**What is expected**
Check every line of the data and copy the ones where "Corollary" appears.
—————
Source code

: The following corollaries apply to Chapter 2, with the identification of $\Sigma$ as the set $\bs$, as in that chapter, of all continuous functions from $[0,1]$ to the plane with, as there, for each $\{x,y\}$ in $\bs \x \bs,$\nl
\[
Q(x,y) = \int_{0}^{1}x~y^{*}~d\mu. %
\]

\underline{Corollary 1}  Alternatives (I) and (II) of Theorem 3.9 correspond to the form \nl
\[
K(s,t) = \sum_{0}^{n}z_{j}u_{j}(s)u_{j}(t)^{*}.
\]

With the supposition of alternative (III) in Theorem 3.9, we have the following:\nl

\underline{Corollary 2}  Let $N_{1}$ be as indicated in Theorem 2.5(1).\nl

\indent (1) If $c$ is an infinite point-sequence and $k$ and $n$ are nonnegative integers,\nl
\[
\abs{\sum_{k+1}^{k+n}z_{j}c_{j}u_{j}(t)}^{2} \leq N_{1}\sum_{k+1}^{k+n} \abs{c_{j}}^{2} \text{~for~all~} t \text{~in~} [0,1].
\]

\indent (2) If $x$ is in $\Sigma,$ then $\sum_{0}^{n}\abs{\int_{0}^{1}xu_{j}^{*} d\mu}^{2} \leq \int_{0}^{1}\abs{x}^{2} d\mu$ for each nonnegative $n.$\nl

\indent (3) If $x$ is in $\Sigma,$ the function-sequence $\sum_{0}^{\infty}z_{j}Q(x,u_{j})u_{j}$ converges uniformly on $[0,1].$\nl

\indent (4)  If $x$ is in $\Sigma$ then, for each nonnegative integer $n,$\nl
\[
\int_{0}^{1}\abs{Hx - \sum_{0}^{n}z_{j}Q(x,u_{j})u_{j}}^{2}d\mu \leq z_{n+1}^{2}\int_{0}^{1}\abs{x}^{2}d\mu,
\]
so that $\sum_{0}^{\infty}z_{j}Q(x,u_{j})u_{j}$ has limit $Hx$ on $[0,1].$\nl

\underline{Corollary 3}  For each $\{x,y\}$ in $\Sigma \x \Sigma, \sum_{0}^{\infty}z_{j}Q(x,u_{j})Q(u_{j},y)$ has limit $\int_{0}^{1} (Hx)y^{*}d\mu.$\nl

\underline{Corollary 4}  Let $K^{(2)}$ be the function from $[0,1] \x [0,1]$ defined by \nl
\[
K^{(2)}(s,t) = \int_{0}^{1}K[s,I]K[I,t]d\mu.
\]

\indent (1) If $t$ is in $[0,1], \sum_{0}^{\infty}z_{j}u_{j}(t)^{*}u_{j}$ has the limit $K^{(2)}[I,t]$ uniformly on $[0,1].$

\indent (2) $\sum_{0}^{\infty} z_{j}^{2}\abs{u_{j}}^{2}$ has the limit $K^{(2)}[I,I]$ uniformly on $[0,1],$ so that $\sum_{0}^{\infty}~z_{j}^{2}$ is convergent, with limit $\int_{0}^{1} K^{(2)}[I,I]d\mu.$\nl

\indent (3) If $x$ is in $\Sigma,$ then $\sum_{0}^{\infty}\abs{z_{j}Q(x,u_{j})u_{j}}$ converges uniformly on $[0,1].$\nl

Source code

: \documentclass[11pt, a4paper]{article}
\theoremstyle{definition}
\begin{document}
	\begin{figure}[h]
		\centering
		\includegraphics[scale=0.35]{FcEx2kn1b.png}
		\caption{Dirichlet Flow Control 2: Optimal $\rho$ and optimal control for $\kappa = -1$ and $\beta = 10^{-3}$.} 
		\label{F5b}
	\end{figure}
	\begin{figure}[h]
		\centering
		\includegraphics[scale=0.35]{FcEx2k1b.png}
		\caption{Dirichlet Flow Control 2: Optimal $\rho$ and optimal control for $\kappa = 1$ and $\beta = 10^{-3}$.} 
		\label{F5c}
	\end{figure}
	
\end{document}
—————
**Output of the task**
\underline{Corollary 1}  Alternatives (I) and (II) of Theorem 3.9 correspond to the form \nl
\underline{Corollary 2}  Let $N_{1}$ be as indicated in Theorem 2.5(1).\nl
\underline{Corollary 3}  For each $\{x,y\}$ in $\Sigma \x \Sigma, \sum_{0}^{\infty}z_{j}Q(x,u_{j})Q(u_{j},y)$ has limit $\int_{0}^{1} (Hx)y^{*}d\mu.$\nl
\underline{Corollary 4}  Let $K^{(2)}$ be the function from $[0,1] \x [0,1]$ defined by \nl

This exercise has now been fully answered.